[PROBLEM STATEMENT] Search the data for the string "LogDestinationConfigTypeDef" and copy each line in which it appears.

RECORDS FOR THE EXERCISE: Begin

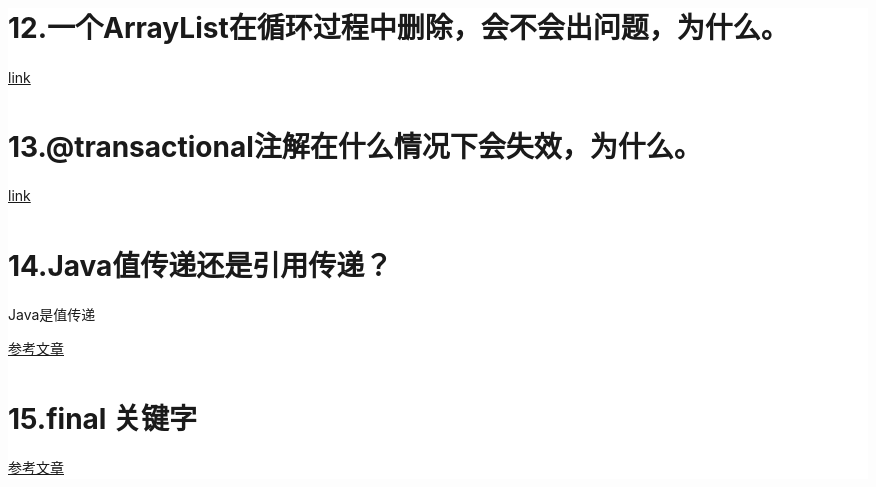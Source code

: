 
# 12.一个ArrayList在循环过程中删除，会不会出问题，为什么。

  [link](https://www.cnblogs.com/androidsuperman/p/9012320.html)



# 13.@transactional注解在什么情况下会失效，为什么。

  [link](https://www.cnblogs.com/hunrry/p/9183209.html)


# 14.Java值传递还是引用传递？
  Java是值传递

  [参考文章](https://www.cnblogs.com/xiaoxiaoyihan/p/4883770.html)

# 15.final 关键字
  [参考文章](https://www.cnblogs.com/xiaoxiaoyihan/p/4974273.html)



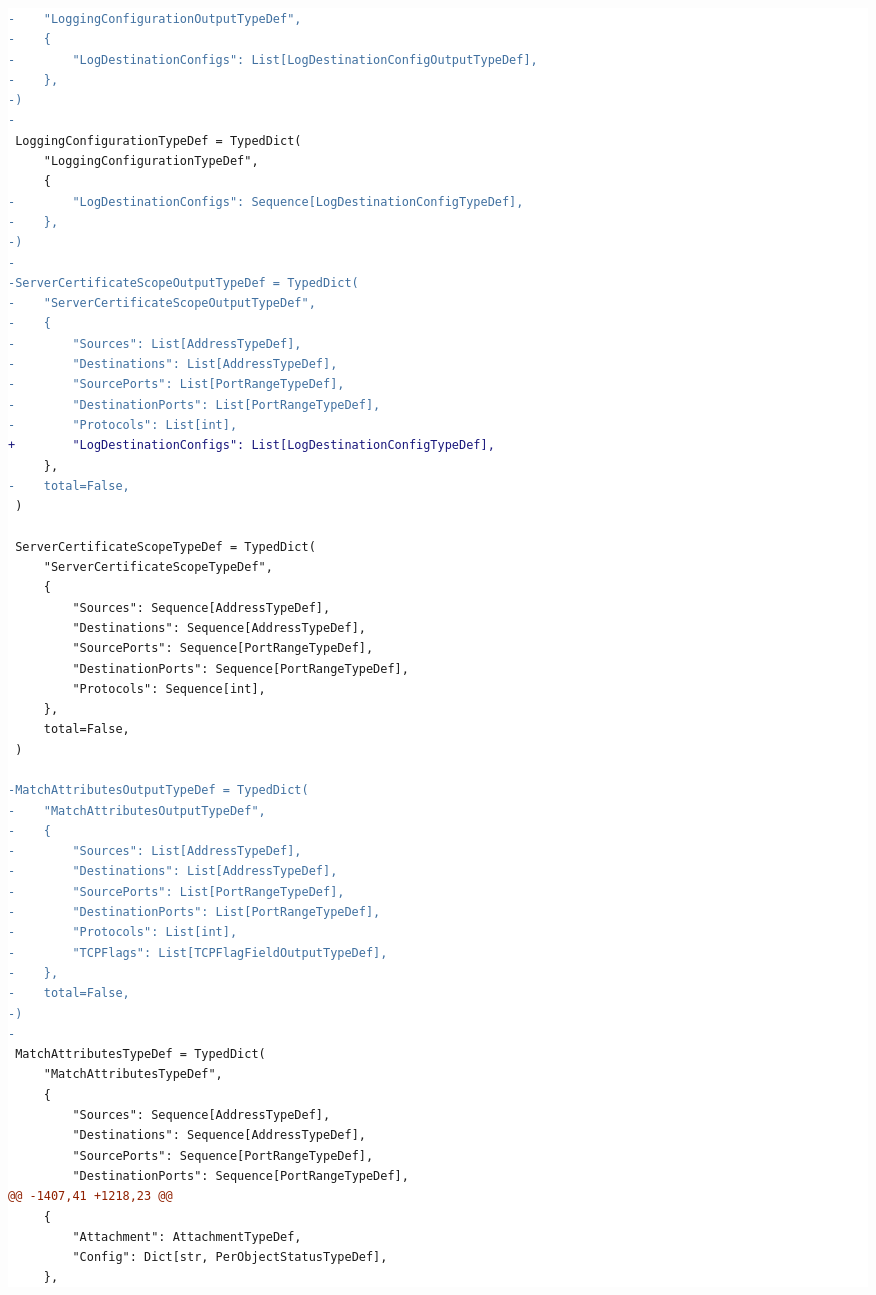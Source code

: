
 ```diff
-    "LoggingConfigurationOutputTypeDef",
-    {
-        "LogDestinationConfigs": List[LogDestinationConfigOutputTypeDef],
-    },
-)
-
 LoggingConfigurationTypeDef = TypedDict(
     "LoggingConfigurationTypeDef",
     {
-        "LogDestinationConfigs": Sequence[LogDestinationConfigTypeDef],
-    },
-)
-
-ServerCertificateScopeOutputTypeDef = TypedDict(
-    "ServerCertificateScopeOutputTypeDef",
-    {
-        "Sources": List[AddressTypeDef],
-        "Destinations": List[AddressTypeDef],
-        "SourcePorts": List[PortRangeTypeDef],
-        "DestinationPorts": List[PortRangeTypeDef],
-        "Protocols": List[int],
+        "LogDestinationConfigs": List[LogDestinationConfigTypeDef],
     },
-    total=False,
 )
 
 ServerCertificateScopeTypeDef = TypedDict(
     "ServerCertificateScopeTypeDef",
     {
         "Sources": Sequence[AddressTypeDef],
         "Destinations": Sequence[AddressTypeDef],
         "SourcePorts": Sequence[PortRangeTypeDef],
         "DestinationPorts": Sequence[PortRangeTypeDef],
         "Protocols": Sequence[int],
     },
     total=False,
 )
 
-MatchAttributesOutputTypeDef = TypedDict(
-    "MatchAttributesOutputTypeDef",
-    {
-        "Sources": List[AddressTypeDef],
-        "Destinations": List[AddressTypeDef],
-        "SourcePorts": List[PortRangeTypeDef],
-        "DestinationPorts": List[PortRangeTypeDef],
-        "Protocols": List[int],
-        "TCPFlags": List[TCPFlagFieldOutputTypeDef],
-    },
-    total=False,
-)
-
 MatchAttributesTypeDef = TypedDict(
     "MatchAttributesTypeDef",
     {
         "Sources": Sequence[AddressTypeDef],
         "Destinations": Sequence[AddressTypeDef],
         "SourcePorts": Sequence[PortRangeTypeDef],
         "DestinationPorts": Sequence[PortRangeTypeDef],
@@ -1407,41 +1218,23 @@
     {
         "Attachment": AttachmentTypeDef,
         "Config": Dict[str, PerObjectStatusTypeDef],
     },
```
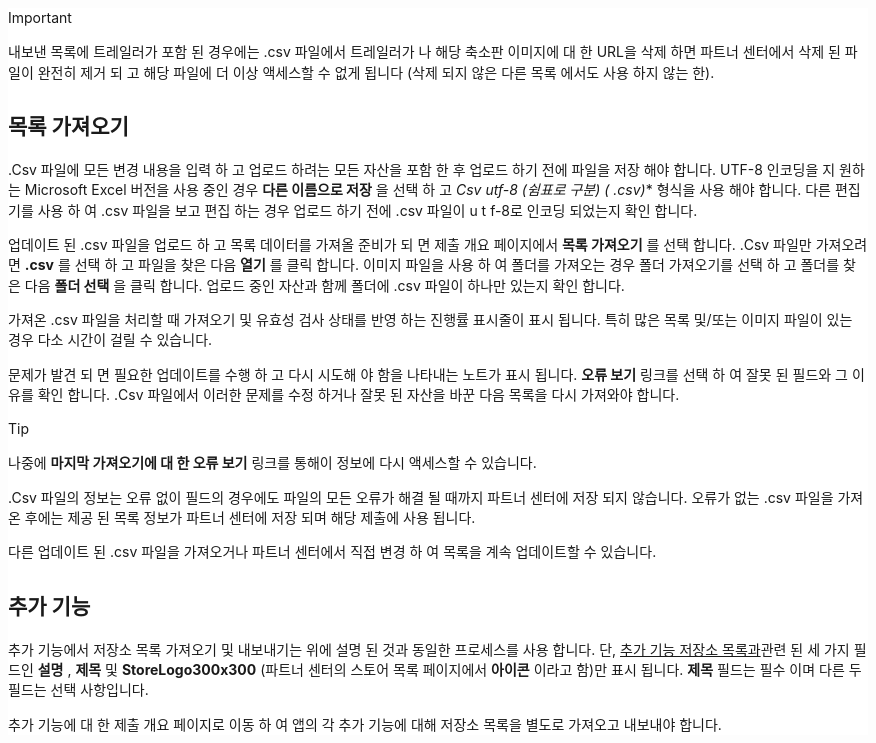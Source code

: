 > [!IMPORTANT]
> 내보낸 목록에 트레일러가 포함 된 경우에는 .csv 파일에서 트레일러가 나 해당 축소판 이미지에 대 한 URL을 삭제 하면 파트너 센터에서 삭제 된 파일이 완전히 제거 되 고 해당 파일에 더 이상 액세스할 수 없게 됩니다 (삭제 되지 않은 다른 목록 에서도 사용 하지 않는 한). 

## <a name="import-listings"></a>목록 가져오기

.Csv 파일에 모든 변경 내용을 입력 하 고 업로드 하려는 모든 자산을 포함 한 후 업로드 하기 전에 파일을 저장 해야 합니다. UTF-8 인코딩을 지 원하는 Microsoft Excel 버전을 사용 중인 경우 **다른 이름으로 저장** 을 선택 하 고 **Csv utf-8 (쉼표로 구분) (* .csv)** 형식을 사용 해야 합니다. 다른 편집기를 사용 하 여 .csv 파일을 보고 편집 하는 경우 업로드 하기 전에 .csv 파일이 u t f-8로 인코딩 되었는지 확인 합니다.

업데이트 된 .csv 파일을 업로드 하 고 목록 데이터를 가져올 준비가 되 면 제출 개요 페이지에서 **목록 가져오기** 를 선택 합니다. .Csv 파일만 가져오려면 **.csv** 를 선택 하 고 파일을 찾은 다음 **열기** 를 클릭 합니다. 이미지 파일을 사용 하 여 폴더를 가져오는 경우 폴더 가져오기를 선택 하 고 폴더를 찾은 다음 **폴더 선택** 을 클릭 합니다. 업로드 중인 자산과 함께 폴더에 .csv 파일이 하나만 있는지 확인 합니다. 

가져온 .csv 파일을 처리할 때 가져오기 및 유효성 검사 상태를 반영 하는 진행률 표시줄이 표시 됩니다. 특히 많은 목록 및/또는 이미지 파일이 있는 경우 다소 시간이 걸릴 수 있습니다. 

문제가 발견 되 면 필요한 업데이트를 수행 하 고 다시 시도해 야 함을 나타내는 노트가 표시 됩니다. **오류 보기** 링크를 선택 하 여 잘못 된 필드와 그 이유를 확인 합니다. .Csv 파일에서 이러한 문제를 수정 하거나 잘못 된 자산을 바꾼 다음 목록을 다시 가져와야 합니다.

> [!TIP]
> 나중에 **마지막 가져오기에 대 한 오류 보기** 링크를 통해이 정보에 다시 액세스할 수 있습니다.

.Csv 파일의 정보는 오류 없이 필드의 경우에도 파일의 모든 오류가 해결 될 때까지 파트너 센터에 저장 되지 않습니다. 오류가 없는 .csv 파일을 가져온 후에는 제공 된 목록 정보가 파트너 센터에 저장 되며 해당 제출에 사용 됩니다.

다른 업데이트 된 .csv 파일을 가져오거나 파트너 센터에서 직접 변경 하 여 목록을 계속 업데이트할 수 있습니다.

## <a name="add-ons"></a>추가 기능

추가 기능에서 저장소 목록 가져오기 및 내보내기는 위에 설명 된 것과 동일한 프로세스를 사용 합니다. 단, [추가 기능 저장소 목록과](create-add-on-store-listings.md)관련 된 세 가지 필드인 **설명** , **제목** 및 **StoreLogo300x300** (파트너 센터의 스토어 목록 페이지에서 **아이콘** 이라고 함)만 표시 됩니다. **제목** 필드는 필수 이며 다른 두 필드는 선택 사항입니다.

추가 기능에 대 한 제출 개요 페이지로 이동 하 여 앱의 각 추가 기능에 대해 저장소 목록을 별도로 가져오고 내보내야 합니다.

RECORDS FOR THE EXERCISE: End

[RESPONSE AREA]
-        "LogDestinationConfigs": Sequence[LogDestinationConfigTypeDef],
+        "LogDestinationConfigs": List[LogDestinationConfigTypeDef],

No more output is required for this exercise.